## Heros of Pymoli 
* The first conclusion is based on the gender demographics. The video game players are predominantly male, holding a percentage of 84% of players, overshadowing 14% of female players and nearly 2% of others.
* The second conslusion is regarding the age demographics, based on age groups from >10-40+ about 45% of players are between the age of 20-24 and the next largest group percentage is about 19% in the range of 15-19. The vast majority of players are between the ages of 15 and 24. 
* The final conclusion is for the purchase analysis.

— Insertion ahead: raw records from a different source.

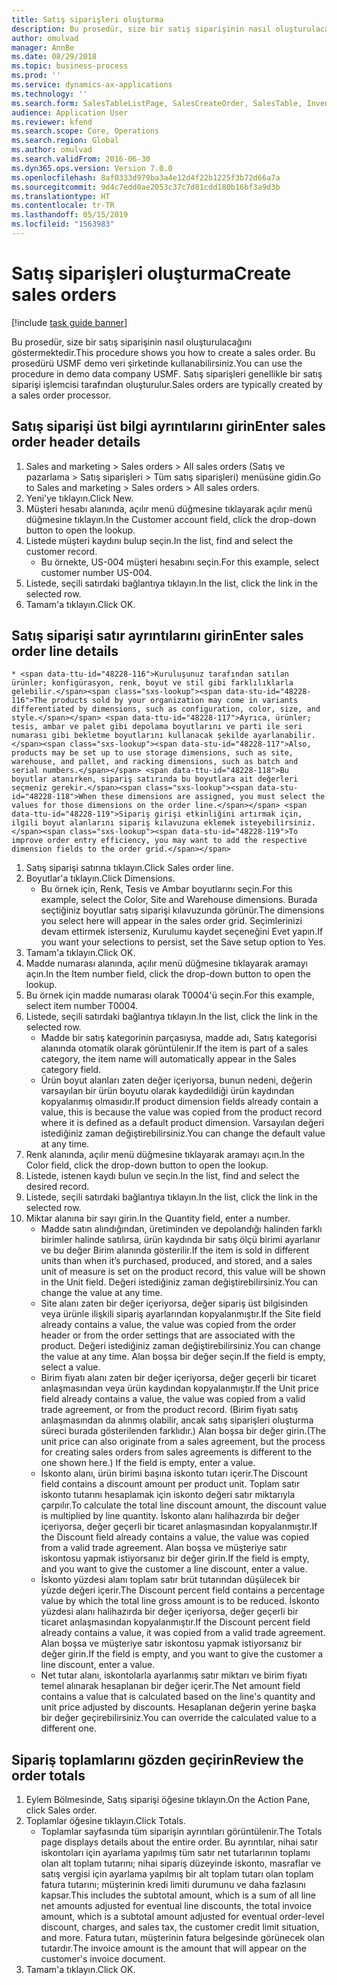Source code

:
 ```yaml
---
title: Satış siparişleri oluşturma
description: Bu prosedür, size bir satış siparişinin nasıl oluşturulacağını göstermektedir.
author: omulvad
manager: AnnBe
ms.date: 08/29/2018
ms.topic: business-process
ms.prod: ''
ms.service: dynamics-ax-applications
ms.technology: ''
ms.search.form: SalesTableListPage, SalesCreateOrder, SalesTable, InventDimParmFixed, InventProductDimensionLookup, SalesTotals
audience: Application User
ms.reviewer: kfend
ms.search.scope: Core, Operations
ms.search.region: Global
ms.author: omulvad
ms.search.validFrom: 2016-06-30
ms.dyn365.ops.version: Version 7.0.0
ms.openlocfilehash: 8af0333d979ba3a4e12d4f22b1225f3b72d66a7a
ms.sourcegitcommit: 9d4c7edd0ae2053c37c7d81cdd180b16bf3a9d3b
ms.translationtype: HT
ms.contentlocale: tr-TR
ms.lasthandoff: 05/15/2019
ms.locfileid: "1563983"
---
```

# <a name="create-sales-orders"></a><span data-ttu-id="48228-103">Satış siparişleri oluşturma</span><span class="sxs-lookup"><span data-stu-id="48228-103">Create sales orders</span></span>

[!include [task guide banner](../../includes/task-guide-banner.md)]

<span data-ttu-id="48228-104">Bu prosedür, size bir satış siparişinin nasıl oluşturulacağını göstermektedir.</span><span class="sxs-lookup"><span data-stu-id="48228-104">This procedure shows you how to create a sales order.</span></span> <span data-ttu-id="48228-105">Bu prosedürü USMF demo veri şirketinde kullanabilirsiniz.</span><span class="sxs-lookup"><span data-stu-id="48228-105">You can use the procedure in demo data company USMF.</span></span> <span data-ttu-id="48228-106">Satış siparişleri genellikle bir satış siparişi işlemcisi tarafından oluşturulur.</span><span class="sxs-lookup"><span data-stu-id="48228-106">Sales orders are typically created by a sales order processor.</span></span> 




## <a name="enter-sales-order-header-details"></a><span data-ttu-id="48228-107">Satış siparişi üst bilgi ayrıntılarını girin</span><span class="sxs-lookup"><span data-stu-id="48228-107">Enter sales order header details</span></span>
1. <span data-ttu-id="48228-108">Sales and marketing > Sales orders > All sales orders (Satış ve pazarlama > Satış siparişleri > Tüm satış siparişleri) menüsüne gidin.</span><span class="sxs-lookup"><span data-stu-id="48228-108">Go to Sales and marketing > Sales orders > All sales orders.</span></span>
2. <span data-ttu-id="48228-109">Yeni'ye tıklayın.</span><span class="sxs-lookup"><span data-stu-id="48228-109">Click New.</span></span>
3. <span data-ttu-id="48228-110">Müşteri hesabı alanında, açılır menü düğmesine tıklayarak açılır menü düğmesine tıklayın.</span><span class="sxs-lookup"><span data-stu-id="48228-110">In the Customer account field, click the drop-down button to open the lookup.</span></span>
4. <span data-ttu-id="48228-111">Listede müşteri kaydını bulup seçin.</span><span class="sxs-lookup"><span data-stu-id="48228-111">In the list, find and select the customer record.</span></span>
    * <span data-ttu-id="48228-112">Bu örnekte, US-004 müşteri hesabını seçin.</span><span class="sxs-lookup"><span data-stu-id="48228-112">For this example, select customer number US-004.</span></span>  
5. <span data-ttu-id="48228-113">Listede, seçili satırdaki bağlantıya tıklayın.</span><span class="sxs-lookup"><span data-stu-id="48228-113">In the list, click the link in the selected row.</span></span>
6. <span data-ttu-id="48228-114">Tamam'a tıklayın.</span><span class="sxs-lookup"><span data-stu-id="48228-114">Click OK.</span></span>

## <a name="enter-sales-order-line-details"></a><span data-ttu-id="48228-115">Satış siparişi satır ayrıntılarını girin</span><span class="sxs-lookup"><span data-stu-id="48228-115">Enter sales order line details</span></span>
    * <span data-ttu-id="48228-116">Kuruluşunuz tarafından satılan ürünler; konfigürasyon, renk, boyut ve stil gibi farklılıklarla gelebilir.</span><span class="sxs-lookup"><span data-stu-id="48228-116">The products sold by your organization may come in variants differentiated by dimensions, such as configuration, color, size, and style.</span></span> <span data-ttu-id="48228-117">Ayrıca, ürünler; tesis, ambar ve palet gibi depolama boyutlarını ve parti ile seri numarası gibi bekletme boyutlarını kullanacak şekilde ayarlanabilir.</span><span class="sxs-lookup"><span data-stu-id="48228-117">Also, products may be set up to use storage dimensions, such as site, warehouse, and pallet, and racking dimensions, such as batch and serial numbers.</span></span> <span data-ttu-id="48228-118">Bu boyutlar atanırken, sipariş satırında bu boyutlara ait değerleri seçmeniz gerekir.</span><span class="sxs-lookup"><span data-stu-id="48228-118">When these dimensions are assigned, you must select the values for those dimensions on the order line.</span></span> <span data-ttu-id="48228-119">Sipariş girişi etkinliğini artırmak için, ilgili boyut alanlarını sipariş kılavuzuna eklemek isteyebilirsiniz.</span><span class="sxs-lookup"><span data-stu-id="48228-119">To improve order entry efficiency, you may want to add the respective dimension fields to the order grid.</span></span>  
1. <span data-ttu-id="48228-120">Satış siparişi satırına tıklayın.</span><span class="sxs-lookup"><span data-stu-id="48228-120">Click Sales order line.</span></span>
2. <span data-ttu-id="48228-121">Boyutlar'a tıklayın.</span><span class="sxs-lookup"><span data-stu-id="48228-121">Click Dimensions.</span></span>
    * <span data-ttu-id="48228-122">Bu örnek için, Renk, Tesis ve Ambar boyutlarını seçin.</span><span class="sxs-lookup"><span data-stu-id="48228-122">For this example, select the Color, Site and Warehouse dimensions.</span></span> <span data-ttu-id="48228-123">Burada seçtiğiniz boyutlar satış siparişi kılavuzunda görünür.</span><span class="sxs-lookup"><span data-stu-id="48228-123">The dimensions you select here will appear in the sales order grid.</span></span> <span data-ttu-id="48228-124">Seçimlerinizi devam ettirmek isterseniz, Kurulumu kaydet seçeneğini Evet yapın.</span><span class="sxs-lookup"><span data-stu-id="48228-124">If you want your selections to persist, set the Save setup option to Yes.</span></span>   
3. <span data-ttu-id="48228-125">Tamam'a tıklayın.</span><span class="sxs-lookup"><span data-stu-id="48228-125">Click OK.</span></span>
4. <span data-ttu-id="48228-126">Madde numarası alanında, açılır menü düğmesine tıklayarak aramayı açın.</span><span class="sxs-lookup"><span data-stu-id="48228-126">In the Item number field, click the drop-down button to open the lookup.</span></span>
5. <span data-ttu-id="48228-127">Bu örnek için madde numarası olarak T0004'ü seçin.</span><span class="sxs-lookup"><span data-stu-id="48228-127">For this example, select item number T0004.</span></span>
6. <span data-ttu-id="48228-128">Listede, seçili satırdaki bağlantıya tıklayın.</span><span class="sxs-lookup"><span data-stu-id="48228-128">In the list, click the link in the selected row.</span></span>
    * <span data-ttu-id="48228-129">Madde bir satış kategorinin parçasıysa, madde adı, Satış kategorisi alanında otomatik olarak görüntülenir.</span><span class="sxs-lookup"><span data-stu-id="48228-129">If the item is part of a sales category, the item name will automatically appear in the Sales category field.</span></span>  
    * <span data-ttu-id="48228-130">Ürün boyut alanları zaten değer içeriyorsa, bunun nedeni, değerin varsayılan bir ürün boyutu olarak kaydedildiği ürün kaydından kopyalanmış olmasıdır.</span><span class="sxs-lookup"><span data-stu-id="48228-130">If product dimension fields already contain a value, this is because the value was copied from the product record where it is defined as a default product dimension.</span></span> <span data-ttu-id="48228-131">Varsayılan değeri istediğiniz zaman değiştirebilirsiniz.</span><span class="sxs-lookup"><span data-stu-id="48228-131">You can change the default value at any time.</span></span>   
7. <span data-ttu-id="48228-132">Renk alanında, açılır menü düğmesine tıklayarak aramayı açın.</span><span class="sxs-lookup"><span data-stu-id="48228-132">In the Color field, click the drop-down button to open the lookup.</span></span>
8. <span data-ttu-id="48228-133">Listede, istenen kaydı bulun ve seçin.</span><span class="sxs-lookup"><span data-stu-id="48228-133">In the list, find and select the desired record.</span></span>
9. <span data-ttu-id="48228-134">Listede, seçili satırdaki bağlantıya tıklayın.</span><span class="sxs-lookup"><span data-stu-id="48228-134">In the list, click the link in the selected row.</span></span>
10. <span data-ttu-id="48228-135">Miktar alanına bir sayı girin.</span><span class="sxs-lookup"><span data-stu-id="48228-135">In the Quantity field, enter a number.</span></span>
    * <span data-ttu-id="48228-136">Madde satın alındığından, üretiminden ve depolandığı halinden farklı birimler halinde satılırsa, ürün kaydında bir satış ölçü birimi ayarlanır ve bu değer Birim alanında gösterilir.</span><span class="sxs-lookup"><span data-stu-id="48228-136">If the item is sold in different units than when it’s purchased, produced, and stored, and a sales unit of measure is set on the product record, this value will be shown in the Unit field.</span></span> <span data-ttu-id="48228-137">Değeri istediğiniz zaman değiştirebilirsiniz.</span><span class="sxs-lookup"><span data-stu-id="48228-137">You can change the value at any time.</span></span>   
    * <span data-ttu-id="48228-138">Site alanı zaten bir değer içeriyorsa, değer sipariş üst bilgisinden veya ürünle ilişkili sipariş ayarlarından kopyalanmıştır.</span><span class="sxs-lookup"><span data-stu-id="48228-138">If the Site field already contains a value, the value was copied from the order header or from the order settings that are associated with the product.</span></span> <span data-ttu-id="48228-139">Değeri istediğiniz zaman değiştirebilirsiniz.</span><span class="sxs-lookup"><span data-stu-id="48228-139">You can change the value at any time.</span></span> <span data-ttu-id="48228-140">Alan boşsa bir değer seçin.</span><span class="sxs-lookup"><span data-stu-id="48228-140">If the field is empty, select a value.</span></span>   
    * <span data-ttu-id="48228-141">Birim fiyatı alanı zaten bir değer içeriyorsa, değer geçerli bir ticaret anlaşmasından veya ürün kaydından kopyalanmıştır.</span><span class="sxs-lookup"><span data-stu-id="48228-141">If the Unit price field already contains a value, the value was copied from a valid trade agreement, or from the product record.</span></span> <span data-ttu-id="48228-142">(Birim fiyatı satış anlaşmasından da alınmış olabilir, ancak satış siparişleri oluşturma süreci burada gösterilenden farklıdır.) Alan boşsa bir değer girin.</span><span class="sxs-lookup"><span data-stu-id="48228-142">(The unit price can also originate from a sales agreement, but the process for creating sales orders from sales agreements is different to the one shown here.) If the field is empty, enter a value.</span></span>   
    * <span data-ttu-id="48228-143">İskonto alanı, ürün birimi başına iskonto tutarı içerir.</span><span class="sxs-lookup"><span data-stu-id="48228-143">The Discount field contains a discount amount per product unit.</span></span> <span data-ttu-id="48228-144">Toplam satır iskonto tutarını hesaplamak için iskonto değeri satır miktarıyla çarpılır.</span><span class="sxs-lookup"><span data-stu-id="48228-144">To calculate the total line discount amount, the discount value is multiplied by line quantity.</span></span>    <span data-ttu-id="48228-145">İskonto alanı halihazırda bir değer içeriyorsa, değer geçerli bir ticaret anlaşmasından kopyalanmıştır.</span><span class="sxs-lookup"><span data-stu-id="48228-145">If the Discount field already contains a value, the value was copied from a valid trade agreement.</span></span> <span data-ttu-id="48228-146">Alan boşsa ve müşteriye satır iskontosu yapmak istiyorsanız bir değer girin.</span><span class="sxs-lookup"><span data-stu-id="48228-146">If the field is empty, and you want to give the customer a line discount, enter a value.</span></span>  
    * <span data-ttu-id="48228-147">İskonto yüzdesi alanı toplam satır brüt tutarından düşülecek bir yüzde değeri içerir.</span><span class="sxs-lookup"><span data-stu-id="48228-147">The Discount percent field contains a percentage value by which the total line gross amount is to be reduced.</span></span>  <span data-ttu-id="48228-148">İskonto yüzdesi alanı halihazırda bir değer içeriyorsa, değer geçerli bir ticaret anlaşmasından kopyalanmıştır.</span><span class="sxs-lookup"><span data-stu-id="48228-148">If the Discount percent field already contains a value, it was copied from a valid trade agreement.</span></span> <span data-ttu-id="48228-149">Alan boşsa ve müşteriye satır iskontosu yapmak istiyorsanız bir değer girin.</span><span class="sxs-lookup"><span data-stu-id="48228-149">If the field is empty, and you want to give the customer a line discount, enter a value.</span></span>  
    * <span data-ttu-id="48228-150">Net tutar alanı, iskontolarla ayarlanmış satır miktarı ve birim fiyatı temel alınarak hesaplanan bir değer içerir.</span><span class="sxs-lookup"><span data-stu-id="48228-150">The Net amount field contains a value that is calculated based on the line's quantity and unit price adjusted by discounts.</span></span>  <span data-ttu-id="48228-151">Hesaplanan değerin yerine başka bir değer geçirebilirsiniz.</span><span class="sxs-lookup"><span data-stu-id="48228-151">You can override the calculated value to a different one.</span></span>  

## <a name="review-the-order-totals"></a><span data-ttu-id="48228-152">Sipariş toplamlarını gözden geçirin</span><span class="sxs-lookup"><span data-stu-id="48228-152">Review the order totals</span></span>
1. <span data-ttu-id="48228-153">Eylem Bölmesinde, Satış siparişi öğesine tıklayın.</span><span class="sxs-lookup"><span data-stu-id="48228-153">On the Action Pane, click Sales order.</span></span>
2. <span data-ttu-id="48228-154">Toplamlar öğesine tıklayın.</span><span class="sxs-lookup"><span data-stu-id="48228-154">Click Totals.</span></span>
    * <span data-ttu-id="48228-155">Toplamlar sayfasında tüm siparişin ayrıntıları görüntülenir.</span><span class="sxs-lookup"><span data-stu-id="48228-155">The Totals page displays details about the entire order.</span></span> <span data-ttu-id="48228-156">Bu ayrıntılar, nihai satır iskontoları için ayarlama yapılmış tüm satır net tutarlarının toplamı olan alt toplam tutarını; nihai sipariş düzeyinde iskonto, masraflar ve satış vergisi için ayarlama yapılmış bir alt toplam tutarı olan toplam fatura tutarını; müşterinin kredi limiti durumunu ve daha fazlasını kapsar.</span><span class="sxs-lookup"><span data-stu-id="48228-156">This includes the subtotal amount, which is a sum of all line net amounts adjusted for eventual line discounts, the total invoice amount, which is a subtotal amount adjusted for eventual order-level discount, charges, and sales tax, the customer credit limit situation, and more.</span></span>  <span data-ttu-id="48228-157">Fatura tutarı, müşterinin fatura belgesinde görünecek olan tutardır.</span><span class="sxs-lookup"><span data-stu-id="48228-157">The invoice amount is the amount that will appear on the customer's invoice document.</span></span>  
3. <span data-ttu-id="48228-158">Tamam'a tıklayın.</span><span class="sxs-lookup"><span data-stu-id="48228-158">Click OK.</span></span>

Regarding gender, females have a substantially higher average purchase per person meaning they are more likely to purchase items than males and others. Regarding age, the highest average purchase per person falls in the range of 35-39 and then >10. 

In [61]:
# Dependencies and Setup
import pandas as pd
import numpy as np

# File to Load
game_data = "Resources/purchase_data.csv"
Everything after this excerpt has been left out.